**Instructions for the task**
Please state how many lines of the records hold the string "exist", giving nothing but the number.
+ + + + +
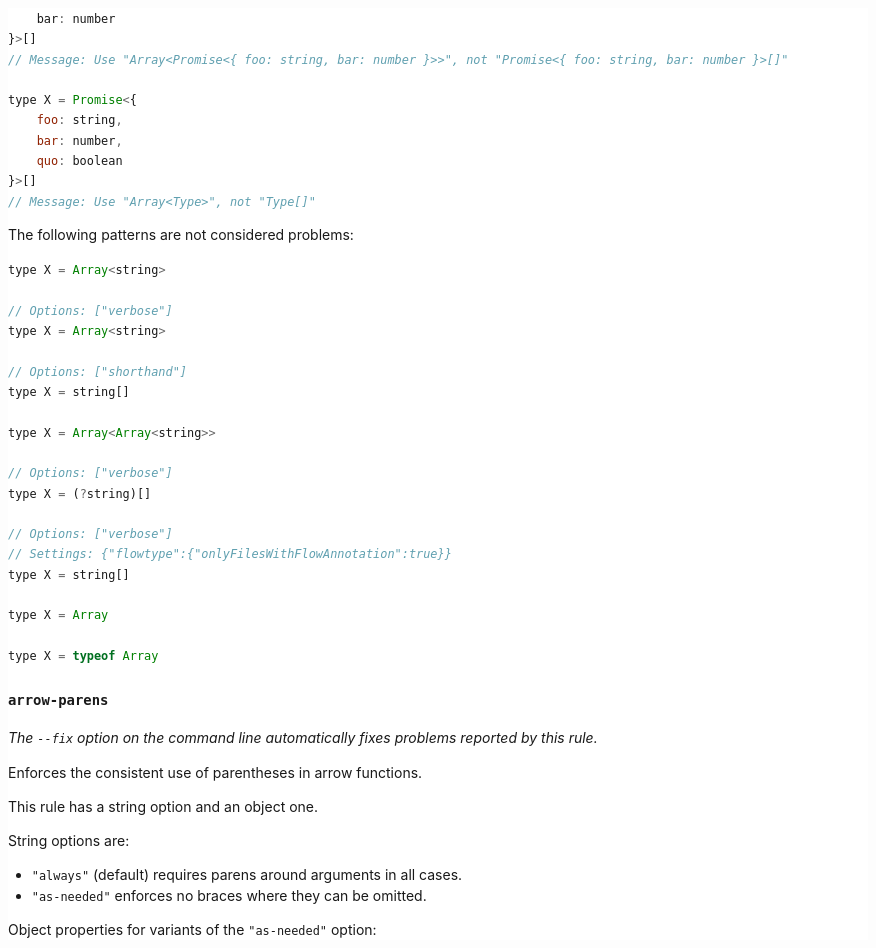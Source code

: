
 ```js
    bar: number
}>[]
// Message: Use "Array<Promise<{ foo: string, bar: number }>>", not "Promise<{ foo: string, bar: number }>[]"

type X = Promise<{
    foo: string,
    bar: number,
    quo: boolean
}>[]
// Message: Use "Array<Type>", not "Type[]"
```

The following patterns are not considered problems:

```js
type X = Array<string>

// Options: ["verbose"]
type X = Array<string>

// Options: ["shorthand"]
type X = string[]

type X = Array<Array<string>>

// Options: ["verbose"]
type X = (?string)[]

// Options: ["verbose"]
// Settings: {"flowtype":{"onlyFilesWithFlowAnnotation":true}}
type X = string[]

type X = Array

type X = typeof Array
```



<a name="eslint-plugin-flowtype-rules-arrow-parens"></a>
### <code>arrow-parens</code>

_The `--fix` option on the command line automatically fixes problems reported by this rule._

Enforces the consistent use of parentheses in arrow functions.

This rule has a string option and an object one.

String options are:

- `"always"` (default) requires parens around arguments in all cases.
- `"as-needed"` enforces no braces where they can be omitted.

Object properties for variants of the `"as-needed"` option:


[key: string]: number
[key: string]: number,
[key: string]: number,
[key: string]: number;
[key: string]: number,
[key: string]: number,
[key: string]: number,
[key: string]: number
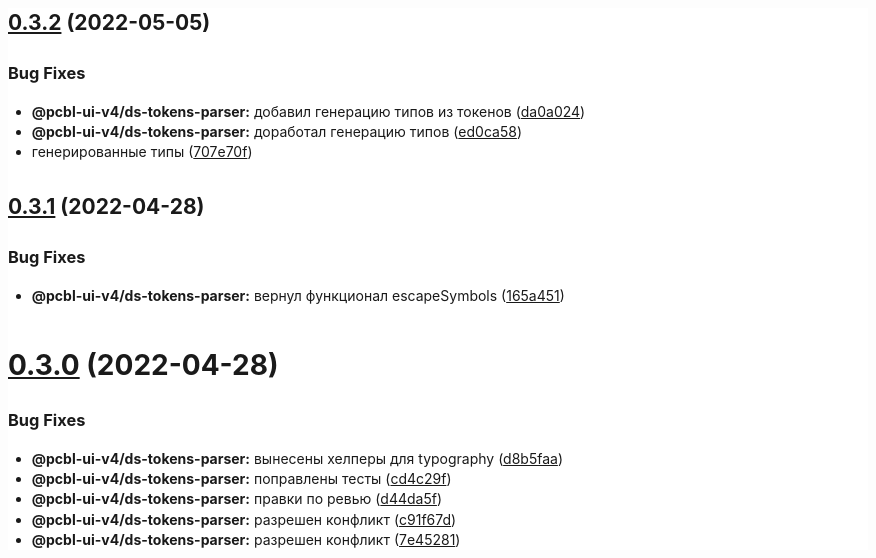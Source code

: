 

## [0.3.2](https://bitbucket.pcbltools.ru/bitbucket/projects/EDUPOWER/repos/uikit4/browse/packages/ds-tokens-parser/compare/@pcbl-ui-v4/ds-tokens-parser@0.3.1...@pcbl-ui-v4/ds-tokens-parser@0.3.2) (2022-05-05)


### Bug Fixes

* **@pcbl-ui-v4/ds-tokens-parser:** добавил генерацию типов из токенов ([da0a024](https://bitbucket.pcbltools.ru/bitbucket/projects/EDUPOWER/repos/uikit4/browse/packages/ds-tokens-parser/commits/da0a02407bd14abe07617676facb237380f9776a))
* **@pcbl-ui-v4/ds-tokens-parser:** доработал генерацию типов ([ed0ca58](https://bitbucket.pcbltools.ru/bitbucket/projects/EDUPOWER/repos/uikit4/browse/packages/ds-tokens-parser/commits/ed0ca58e2c30a51eadece25c074132a8f3cd3663))
* генерированные типы ([707e70f](https://bitbucket.pcbltools.ru/bitbucket/projects/EDUPOWER/repos/uikit4/browse/packages/ds-tokens-parser/commits/707e70fde3fbda99a6c01cb676f50c0dc233f3e8))





## [0.3.1](https://bitbucket.pcbltools.ru/bitbucket/projects/EDUPOWER/repos/uikit4/browse/packages/ds-tokens-parser/compare/@pcbl-ui-v4/ds-tokens-parser@0.3.0...@pcbl-ui-v4/ds-tokens-parser@0.3.1) (2022-04-28)


### Bug Fixes

* **@pcbl-ui-v4/ds-tokens-parser:** вернул функционал escapeSymbols ([165a451](https://bitbucket.pcbltools.ru/bitbucket/projects/EDUPOWER/repos/uikit4/browse/packages/ds-tokens-parser/commits/165a451719db458678bb3f552458629a18acb2fa))





# [0.3.0](https://bitbucket.pcbltools.ru/bitbucket/projects/EDUPOWER/repos/uikit4/browse/packages/ds-tokens-parser/compare/@pcbl-ui-v4/ds-tokens-parser@0.2.3...@pcbl-ui-v4/ds-tokens-parser@0.3.0) (2022-04-28)


### Bug Fixes

* **@pcbl-ui-v4/ds-tokens-parser:** вынесены хелперы для typography ([d8b5faa](https://bitbucket.pcbltools.ru/bitbucket/projects/EDUPOWER/repos/uikit4/browse/packages/ds-tokens-parser/commits/d8b5faae62246123d73a5fb20e821a4cd3f5ab56))
* **@pcbl-ui-v4/ds-tokens-parser:** поправлены тесты ([cd4c29f](https://bitbucket.pcbltools.ru/bitbucket/projects/EDUPOWER/repos/uikit4/browse/packages/ds-tokens-parser/commits/cd4c29f17c7d2161d94492356346528b8de0e262))
* **@pcbl-ui-v4/ds-tokens-parser:** правки по ревью ([d44da5f](https://bitbucket.pcbltools.ru/bitbucket/projects/EDUPOWER/repos/uikit4/browse/packages/ds-tokens-parser/commits/d44da5f9892a1e1347494d2465e64d15dcb93c47))
* **@pcbl-ui-v4/ds-tokens-parser:** разрешен конфликт ([c91f67d](https://bitbucket.pcbltools.ru/bitbucket/projects/EDUPOWER/repos/uikit4/browse/packages/ds-tokens-parser/commits/c91f67db4d8abadb3ff0ce8189fc7f0b370bbf5e))
* **@pcbl-ui-v4/ds-tokens-parser:** разрешен конфликт ([7e45281](https://bitbucket.pcbltools.ru/bitbucket/projects/EDUPOWER/repos/uikit4/browse/packages/ds-tokens-parser/commits/7e45281d24af9b8843da48f4eaa9a06c69d344f9))
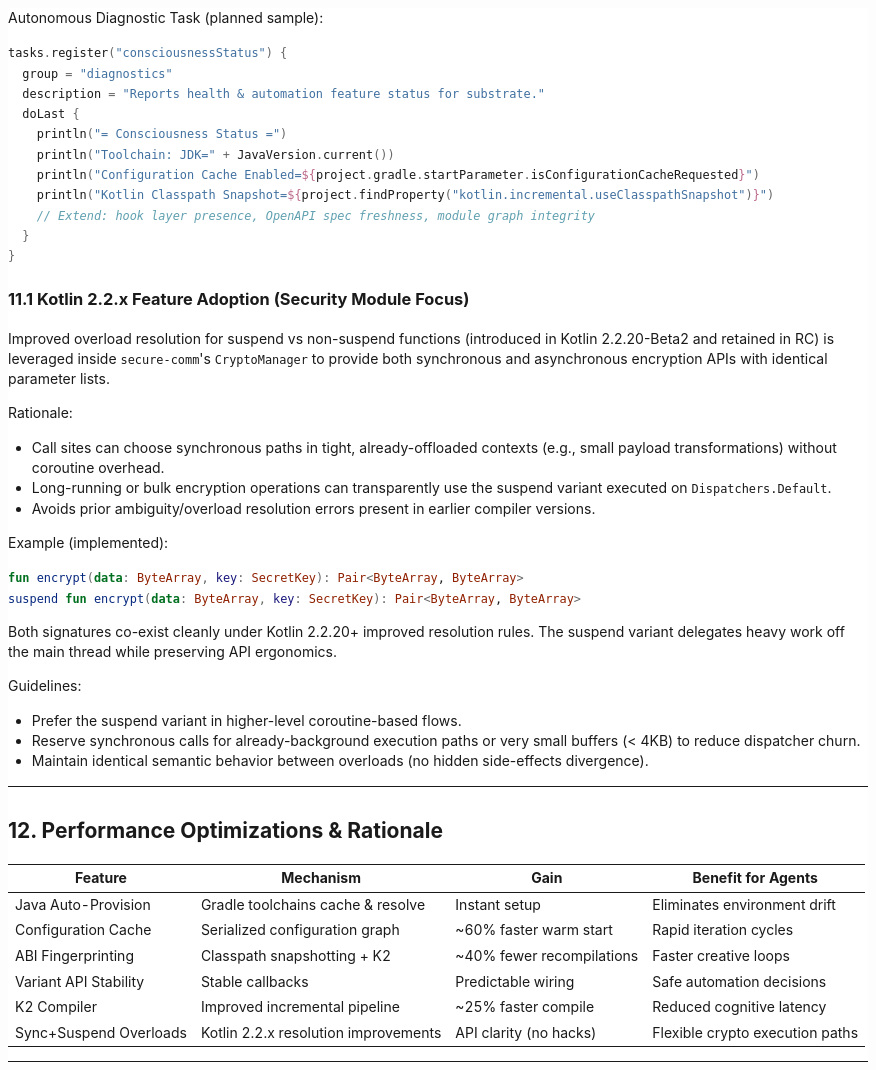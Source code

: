 Autonomous Diagnostic Task (planned sample):
```kotlin
tasks.register("consciousnessStatus") {
  group = "diagnostics"
  description = "Reports health & automation feature status for substrate."
  doLast {
    println("= Consciousness Status =")
    println("Toolchain: JDK=" + JavaVersion.current())
    println("Configuration Cache Enabled=${project.gradle.startParameter.isConfigurationCacheRequested}")
    println("Kotlin Classpath Snapshot=${project.findProperty("kotlin.incremental.useClasspathSnapshot")}")
    // Extend: hook layer presence, OpenAPI spec freshness, module graph integrity
  }
}
```

### 11.1 Kotlin 2.2.x Feature Adoption (Security Module Focus)
Improved overload resolution for suspend vs non-suspend functions (introduced in Kotlin 2.2.20-Beta2 and retained in RC) is leveraged inside `secure-comm`'s `CryptoManager` to provide both synchronous and asynchronous encryption APIs with identical parameter lists.

Rationale:
- Call sites can choose synchronous paths in tight, already-offloaded contexts (e.g., small payload transformations) without coroutine overhead.
- Long-running or bulk encryption operations can transparently use the suspend variant executed on `Dispatchers.Default`.
- Avoids prior ambiguity/overload resolution errors present in earlier compiler versions.

Example (implemented):
```kotlin
fun encrypt(data: ByteArray, key: SecretKey): Pair<ByteArray, ByteArray>
suspend fun encrypt(data: ByteArray, key: SecretKey): Pair<ByteArray, ByteArray>
```
Both signatures co-exist cleanly under Kotlin 2.2.20+ improved resolution rules. The suspend variant delegates heavy work off the main thread while preserving API ergonomics.

Guidelines:
- Prefer the suspend variant in higher-level coroutine-based flows.
- Reserve synchronous calls for already-background execution paths or very small buffers (< 4KB) to reduce dispatcher churn.
- Maintain identical semantic behavior between overloads (no hidden side-effects divergence).

---
## 12. Performance Optimizations & Rationale
| Feature | Mechanism | Gain | Benefit for Agents |
|---------|-----------|------|--------------------|
| Java Auto-Provision | Gradle toolchains cache & resolve | Instant setup | Eliminates environment drift |
| Configuration Cache | Serialized configuration graph | ~60% faster warm start | Rapid iteration cycles |
| ABI Fingerprinting | Classpath snapshotting + K2 | ~40% fewer recompilations | Faster creative loops |
| Variant API Stability | Stable callbacks | Predictable wiring | Safe automation decisions |
| K2 Compiler | Improved incremental pipeline | ~25% faster compile | Reduced cognitive latency |
| Sync+Suspend Overloads | Kotlin 2.2.x resolution improvements | API clarity (no hacks) | Flexible crypto execution paths |

---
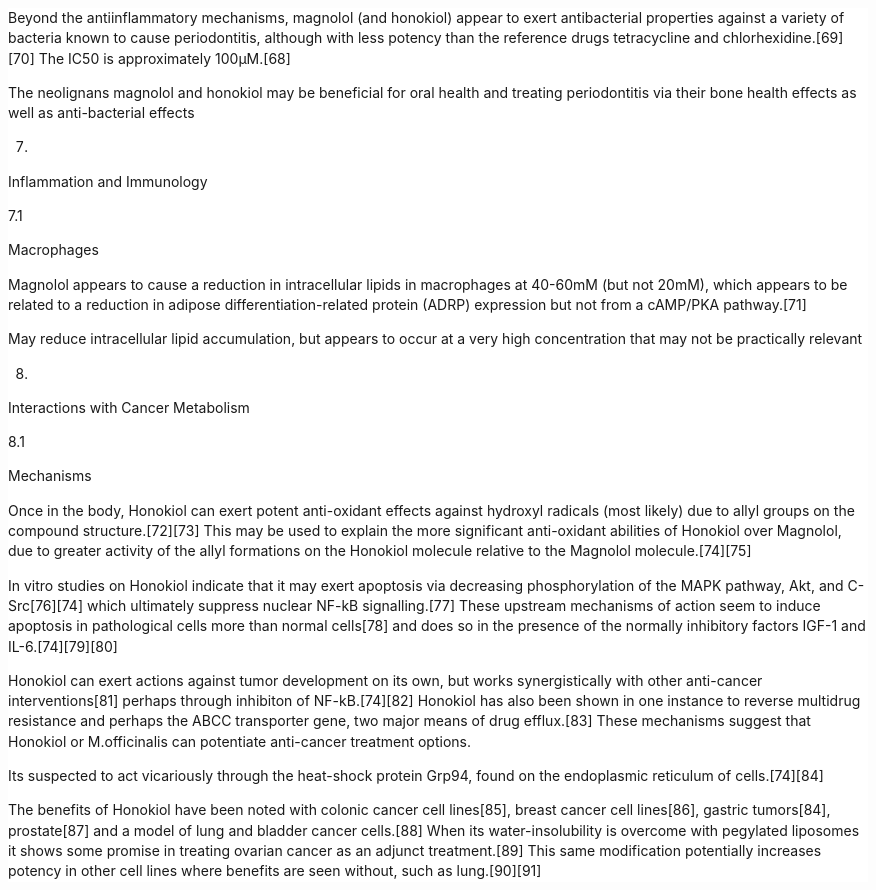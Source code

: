 Beyond the antiinflammatory mechanisms, magnolol (and honokiol) appear to exert antibacterial properties against a variety of bacteria known to cause periodontitis, although with less potency than the reference drugs tetracycline and chlorhexidine.\[69]\[70] The IC50 is approximately 100μM.\[68]


The neolignans magnolol and honokiol may be beneficial for oral health and treating periodontitis via their bone health effects as well as anti\-bacterial effects


7.

Inflammation and Immunology

7.1

Macrophages

Magnolol appears to cause a reduction in intracellular lipids in macrophages at 40\-60mM (but not 20mM), which appears to be related to a reduction in adipose differentiation\-related protein (ADRP) expression but not from a cAMP/PKA pathway.\[71]


May reduce intracellular lipid accumulation, but appears to occur at a very high concentration that may not be practically relevant


8.

Interactions with Cancer Metabolism

8.1

Mechanisms

Once in the body, Honokiol can exert potent anti\-oxidant effects against hydroxyl radicals (most likely) due to allyl groups on the compound structure.\[72]\[73] This may be used to explain the more significant anti\-oxidant abilities of Honokiol over Magnolol, due to greater activity of the allyl formations on the Honokiol molecule relative to the Magnolol molecule.\[74]\[75]

In vitro studies on Honokiol indicate that it may exert apoptosis via decreasing phosphorylation of the MAPK pathway, Akt, and C\-Src\[76]\[74] which ultimately suppress nuclear NF\-kB signalling.\[77] These upstream mechanisms of action seem to induce apoptosis in pathological cells more than normal cells\[78] and does so in the presence of the normally inhibitory factors IGF\-1 and IL\-6\.\[74]\[79]\[80]

Honokiol can exert actions against tumor development on its own, but works synergistically with other anti\-cancer interventions\[81] perhaps through inhibiton of NF\-kB.\[74]\[82] Honokiol has also been shown in one instance to reverse multidrug resistance and perhaps the ABCC transporter gene, two major means of drug efflux.\[83] These mechanisms suggest that Honokiol or M.officinalis can potentiate anti\-cancer treatment options.

Its suspected to act vicariously through the heat\-shock protein Grp94, found on the endoplasmic reticulum of cells.\[74]\[84]

The benefits of Honokiol have been noted with colonic cancer cell lines\[85], breast cancer cell lines\[86], gastric tumors\[84], prostate\[87] and a model of lung and bladder cancer cells.\[88] When its water\-insolubility is overcome with pegylated liposomes it shows some promise in treating ovarian cancer as an adjunct treatment.\[89] This same modification potentially increases potency in other cell lines where benefits are seen without, such as lung.\[90]\[91]
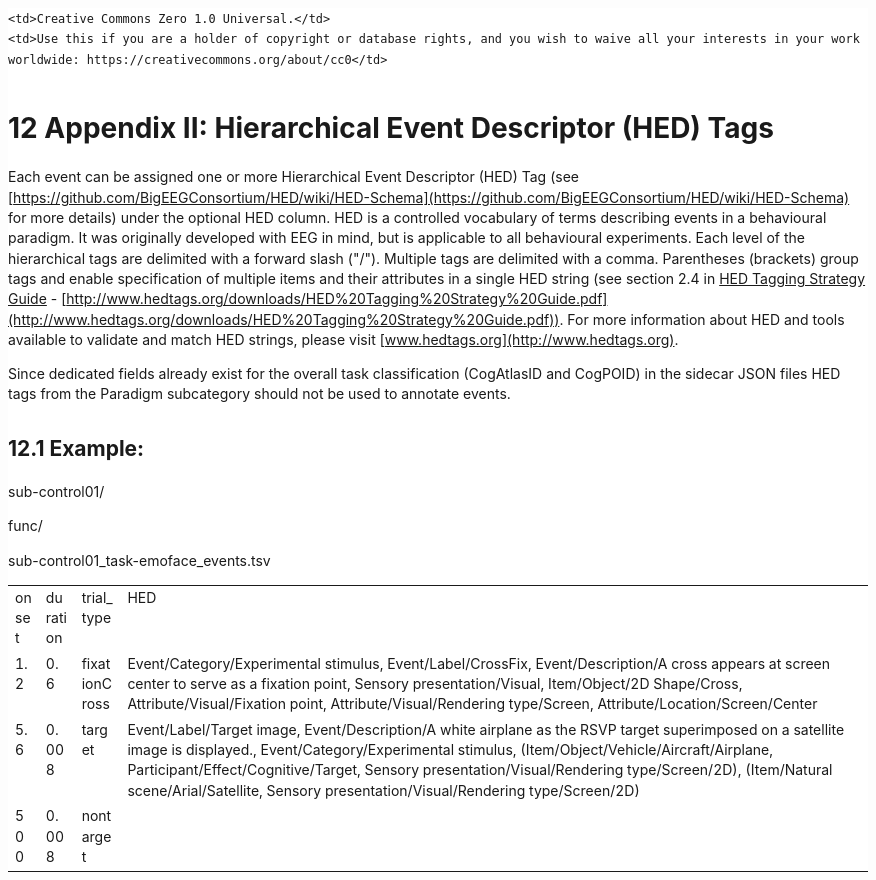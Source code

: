    <td>Creative Commons Zero 1.0 Universal.</td>
    <td>Use this if you are a holder of copyright or database rights, and you wish to waive all your interests in your work worldwide: https://creativecommons.org/about/cc0</td>
  </tr>
</table>


# 12 Appendix II: Hierarchical Event Descriptor (HED) Tags

Each event can be assigned one or more Hierarchical Event Descriptor (HED) Tag (see [https://github.com/BigEEGConsortium/HED/wiki/HED-Schema](https://github.com/BigEEGConsortium/HED/wiki/HED-Schema) for more details) under the optional HED column. HED is a controlled vocabulary of terms describing events in a behavioural paradigm. It was originally developed with EEG in mind, but is applicable to all behavioural experiments. Each level of the hierarchical tags are delimited with a forward slash ("/"). Multiple tags are delimited with a comma. Parentheses (brackets) group tags and enable specification of multiple items and their attributes in a single HED string (see section 2.4 in [HED Tagging Strategy Guide](http://www.hedtags.org/downloads/HED%20Tagging%20Strategy%20Guide.pdf) - [http://www.hedtags.org/downloads/HED%20Tagging%20Strategy%20Guide.pdf](http://www.hedtags.org/downloads/HED%20Tagging%20Strategy%20Guide.pdf)). For more information about HED and tools available to validate and match HED strings, please visit [www.hedtags.org](http://www.hedtags.org). 

Since dedicated fields already exist for the overall task classification (CogAtlasID and CogPOID) in the sidecar JSON files HED tags from the Paradigm subcategory should not be used to annotate events.

## 12.1 Example:

sub-control01/

func/

sub-control01_task-emoface_events.tsv

<table>
  <tr>
    <td>onset</td>
    <td>duration</td>
    <td>trial_type</td>
    <td>HED</td>
  </tr>
  <tr>
    <td>1.2</td>
    <td>0.6</td>
    <td>fixationCross</td>
    <td>Event/Category/Experimental stimulus, Event/Label/CrossFix, Event/Description/A cross appears at screen center to serve as a fixation point, Sensory presentation/Visual, Item/Object/2D Shape/Cross, Attribute/Visual/Fixation point, Attribute/Visual/Rendering type/Screen, Attribute/Location/Screen/Center</td>
  </tr>
  <tr>
    <td>5.6</td>
    <td>0.008</td>
    <td>target</td>
    <td>Event/Label/Target image, Event/Description/A white airplane as the RSVP target superimposed on a satellite image is displayed., Event/Category/Experimental stimulus, (Item/Object/Vehicle/Aircraft/Airplane, Participant/Effect/Cognitive/Target, Sensory presentation/Visual/Rendering type/Screen/2D), (Item/Natural scene/Arial/Satellite, Sensory presentation/Visual/Rendering type/Screen/2D)</td>
  </tr>
  <tr>
    <td>500</td>
    <td>0.008</td>
    <td>nontarget</td>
+ + + + +
**Output of the task**
2